小さな主人と二人の従者
 ギャレットの瞳の色が濃くなった。
 返事をしようとすると、瞼が重く感じて、眠りについた。

「おやすみ三秒だね」

 ギャレットの腕の中にいるジュリアの無防備な寝顔を眺めて、髪を撫でながら夜空に目を向けた。
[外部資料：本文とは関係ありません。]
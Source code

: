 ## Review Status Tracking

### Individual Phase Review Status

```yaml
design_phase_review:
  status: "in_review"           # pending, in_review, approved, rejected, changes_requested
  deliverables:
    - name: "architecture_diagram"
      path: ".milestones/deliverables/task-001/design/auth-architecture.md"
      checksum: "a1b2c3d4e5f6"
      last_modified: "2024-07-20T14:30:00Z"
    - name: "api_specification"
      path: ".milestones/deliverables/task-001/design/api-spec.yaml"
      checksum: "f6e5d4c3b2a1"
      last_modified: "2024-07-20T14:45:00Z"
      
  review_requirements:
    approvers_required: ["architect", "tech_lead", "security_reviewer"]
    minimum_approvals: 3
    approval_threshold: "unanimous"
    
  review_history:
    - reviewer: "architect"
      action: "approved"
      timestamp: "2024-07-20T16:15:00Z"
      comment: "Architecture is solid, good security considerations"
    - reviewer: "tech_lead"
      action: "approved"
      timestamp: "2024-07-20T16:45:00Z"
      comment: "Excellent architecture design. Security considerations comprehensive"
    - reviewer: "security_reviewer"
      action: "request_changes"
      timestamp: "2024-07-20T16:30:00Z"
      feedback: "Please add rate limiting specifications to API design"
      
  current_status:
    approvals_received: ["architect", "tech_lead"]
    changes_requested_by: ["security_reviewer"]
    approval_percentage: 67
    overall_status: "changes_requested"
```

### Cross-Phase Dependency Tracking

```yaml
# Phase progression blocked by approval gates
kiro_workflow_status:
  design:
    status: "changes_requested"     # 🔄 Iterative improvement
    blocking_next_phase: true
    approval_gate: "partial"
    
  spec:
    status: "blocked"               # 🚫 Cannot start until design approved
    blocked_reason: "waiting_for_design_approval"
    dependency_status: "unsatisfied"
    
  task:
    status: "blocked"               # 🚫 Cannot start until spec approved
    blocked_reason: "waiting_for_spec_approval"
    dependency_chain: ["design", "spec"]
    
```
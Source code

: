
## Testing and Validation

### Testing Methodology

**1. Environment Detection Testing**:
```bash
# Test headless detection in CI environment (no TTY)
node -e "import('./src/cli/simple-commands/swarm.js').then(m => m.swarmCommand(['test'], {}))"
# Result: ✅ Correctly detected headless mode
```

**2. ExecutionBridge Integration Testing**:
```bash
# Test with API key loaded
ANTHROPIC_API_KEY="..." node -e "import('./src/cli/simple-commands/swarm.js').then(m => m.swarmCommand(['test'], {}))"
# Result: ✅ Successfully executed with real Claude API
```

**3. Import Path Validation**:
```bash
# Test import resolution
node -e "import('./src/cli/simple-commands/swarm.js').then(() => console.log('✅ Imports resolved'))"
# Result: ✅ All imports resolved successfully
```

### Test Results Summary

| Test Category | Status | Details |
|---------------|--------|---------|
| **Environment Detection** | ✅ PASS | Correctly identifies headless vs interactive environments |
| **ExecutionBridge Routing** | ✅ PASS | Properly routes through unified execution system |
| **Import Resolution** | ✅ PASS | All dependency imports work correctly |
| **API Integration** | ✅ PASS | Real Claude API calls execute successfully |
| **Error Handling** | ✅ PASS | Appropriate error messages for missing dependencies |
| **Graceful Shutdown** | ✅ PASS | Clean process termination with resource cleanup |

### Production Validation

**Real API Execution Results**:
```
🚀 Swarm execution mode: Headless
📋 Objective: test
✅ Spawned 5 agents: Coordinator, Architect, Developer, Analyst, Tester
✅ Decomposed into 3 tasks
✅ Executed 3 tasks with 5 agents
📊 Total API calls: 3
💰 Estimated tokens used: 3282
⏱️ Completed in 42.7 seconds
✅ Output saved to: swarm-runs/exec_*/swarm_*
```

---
満月が出ていて、こんな小さな子どもが外にいる時間ではないことに気づく。

「本当にこの子、どこから来たのかな?」

 セーラ市の階段に座って、ジュリアを抱いてどうしようかと考えていると、遠くでジュリアを呼ぶセリーナ先生の声が近づく。

「君の名前はジュリアなの?」

 眠っているので、返事をすることができない。
 呼んでいる主が見えるようにジュリアをベンチに置いて様子を見た。

「ジュリア!良かった!無事で!エヴァンの家に行ったきり、戻らないから心配していたのよ」

 どうやらこのときのジュリアはエヴァンの家に行っていたようだ。
 セリーナ先生がここまで来たということは両親はいない可能性が高く、ジュリアが先生の家に泊まっていたときの夢だ。

「あら?これは・・・・・・誰の?」

 ジュリアを包んでいたマントに見覚えがなく、セリーナ先生は首を傾げた。
 すると、ジュリアがくしゃみをしたので、セリーナ先生はジュリアをおんぶした。